**DATA TO EXAMINE:**
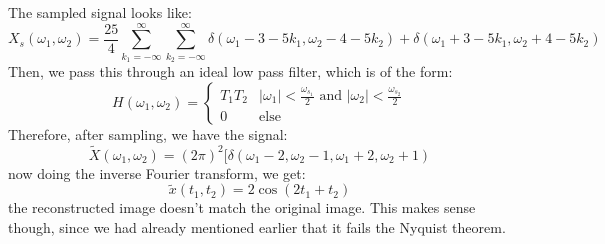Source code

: \documentclass[10pt]{article}
\begin{document}
\begin{enumerate}[label=\alph*)]
			\begin{solution}
				The sampled signal looks like:
				\[
				X_s(\omega_1, \omega_2) = \frac{25}{4}\sum_{k_1=-\infty}^{\infty} \sum_{k_2=-\infty}^{\infty} 
				\delta(\omega_1 - 3 - 5k_1, \omega_2 - 4 - 5k_2) + \delta(\omega_1 + 3- 5k_1, \omega_2 + 4 - 5k_2)
				\] 
				Then, we pass this through an ideal low pass filter, which is of the form:
				\[
				H(\omega_1, \omega_2) = \begin{cases}
					T_1T_2 & |\omega_1| < \frac{\omega_{s_1}}{2} \text{ and } |\omega_2| < \frac{\omega_{s_2}}{2}\\
					0 & \text{else}
				\end{cases}
				\] 
				Therefore, after sampling, we have the signal:
				\[
				\tilde X(\omega_1, \omega_2) = (2\pi)^2[\delta(\omega_1 - 2, \omega_2 -1, \omega_1 + 2, \omega_2 + 1)
				\] 
				now doing the inverse Fourier transform, we get:
				\[
				\tilde x(t_1, t_2) = 2 \cos(2t_1+ t_2)
				\] 
				the reconstructed image doesn't match the original image. This makes sense though, since we had already
				mentioned earlier that it fails the Nyquist theorem.
			\end{solution}
	\end{enumerate}
\end{document}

**EXERCISE BRIEF:** It would help to have the listing above repeated exactly, with all images removed.

**RESPONSE AREA:**
Source code

: \documentclass[10pt]{article}
\begin{document}
\begin{enumerate}[label=\alph*)]
			\begin{solution}
				The sampled signal looks like:
				\[
				X_s(\omega_1, \omega_2) = \frac{25}{4}\sum_{k_1=-\infty}^{\infty} \sum_{k_2=-\infty}^{\infty} 
				\delta(\omega_1 - 3 - 5k_1, \omega_2 - 4 - 5k_2) + \delta(\omega_1 + 3- 5k_1, \omega_2 + 4 - 5k_2)
				\] 
				Then, we pass this through an ideal low pass filter, which is of the form:
				\[
				H(\omega_1, \omega_2) = \begin{cases}
					T_1T_2 & |\omega_1| < \frac{\omega_{s_1}}{2} \text{ and } |\omega_2| < \frac{\omega_{s_2}}{2}\\
					0 & \text{else}
				\end{cases}
				\] 
				Therefore, after sampling, we have the signal:
				\[
				\tilde X(\omega_1, \omega_2) = (2\pi)^2[\delta(\omega_1 - 2, \omega_2 -1, \omega_1 + 2, \omega_2 + 1)
				\] 
				now doing the inverse Fourier transform, we get:
				\[
				\tilde x(t_1, t_2) = 2 \cos(2t_1+ t_2)
				\] 
				the reconstructed image doesn't match the original image. This makes sense though, since we had already
				mentioned earlier that it fails the Nyquist theorem.
			\end{solution}
	\end{enumerate}
\end{document}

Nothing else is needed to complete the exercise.